━━━ Records to process ━━━

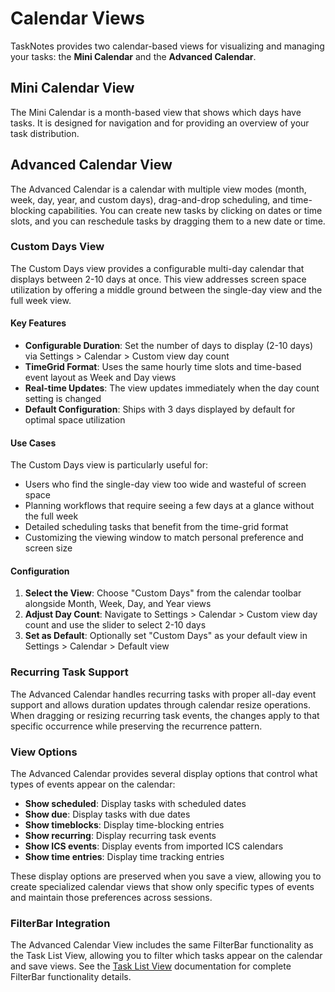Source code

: # Calendar Views

TaskNotes provides two calendar-based views for visualizing and managing your tasks: the **Mini Calendar** and the **Advanced Calendar**.

## Mini Calendar View

The Mini Calendar is a month-based view that shows which days have tasks. It is designed for navigation and for providing an overview of your task distribution.

## Advanced Calendar View

The Advanced Calendar is a calendar with multiple view modes (month, week, day, year, and custom days), drag-and-drop scheduling, and time-blocking capabilities. You can create new tasks by clicking on dates or time slots, and you can reschedule tasks by dragging them to a new date or time.

### Custom Days View

The Custom Days view provides a configurable multi-day calendar that displays between 2-10 days at once. This view addresses screen space utilization by offering a middle ground between the single-day view and the full week view.

#### Key Features

- **Configurable Duration**: Set the number of days to display (2-10 days) via Settings > Calendar > Custom view day count
- **TimeGrid Format**: Uses the same hourly time slots and time-based event layout as Week and Day views
- **Real-time Updates**: The view updates immediately when the day count setting is changed
- **Default Configuration**: Ships with 3 days displayed by default for optimal space utilization

#### Use Cases

The Custom Days view is particularly useful for:
- Users who find the single-day view too wide and wasteful of screen space
- Planning workflows that require seeing a few days at a glance without the full week
- Detailed scheduling tasks that benefit from the time-grid format
- Customizing the viewing window to match personal preference and screen size

#### Configuration

1. **Select the View**: Choose "Custom Days" from the calendar toolbar alongside Month, Week, Day, and Year views
2. **Adjust Day Count**: Navigate to Settings > Calendar > Custom view day count and use the slider to select 2-10 days
3. **Set as Default**: Optionally set "Custom Days" as your default view in Settings > Calendar > Default view

### Recurring Task Support

The Advanced Calendar handles recurring tasks with proper all-day event support and allows duration updates through calendar resize operations. When dragging or resizing recurring task events, the changes apply to that specific occurrence while preserving the recurrence pattern.

### View Options

The Advanced Calendar provides several display options that control what types of events appear on the calendar:

- **Show scheduled**: Display tasks with scheduled dates
- **Show due**: Display tasks with due dates
- **Show timeblocks**: Display time-blocking entries
- **Show recurring**: Display recurring task events
- **Show ICS events**: Display events from imported ICS calendars
- **Show time entries**: Display time tracking entries

These display options are preserved when you save a view, allowing you to create specialized calendar views that show only specific types of events and maintain those preferences across sessions.

### FilterBar Integration

The Advanced Calendar View includes the same FilterBar functionality as the Task List View, allowing you to filter which tasks appear on the calendar and save views. See the [Task List View](task-list.md) documentation for complete FilterBar functionality details.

━━━

**Task:** Considering only the material above, set down every line from the one with "The Advanced Calendar is" to the one with "- **Configurable Duration**: Set", inclusive, exactly as written.

**Answer to the exercise:**
The Advanced Calendar is a calendar with multiple view modes (month, week, day, year, and custom days), drag-and-drop scheduling, and time-blocking capabilities. You can create new tasks by clicking on dates or time slots, and you can reschedule tasks by dragging them to a new date or time.

### Custom Days View

The Custom Days view provides a configurable multi-day calendar that displays between 2-10 days at once. This view addresses screen space utilization by offering a middle ground between the single-day view and the full week view.

#### Key Features

- **Configurable Duration**: Set the number of days to display (2-10 days) via Settings > Calendar > Custom view day count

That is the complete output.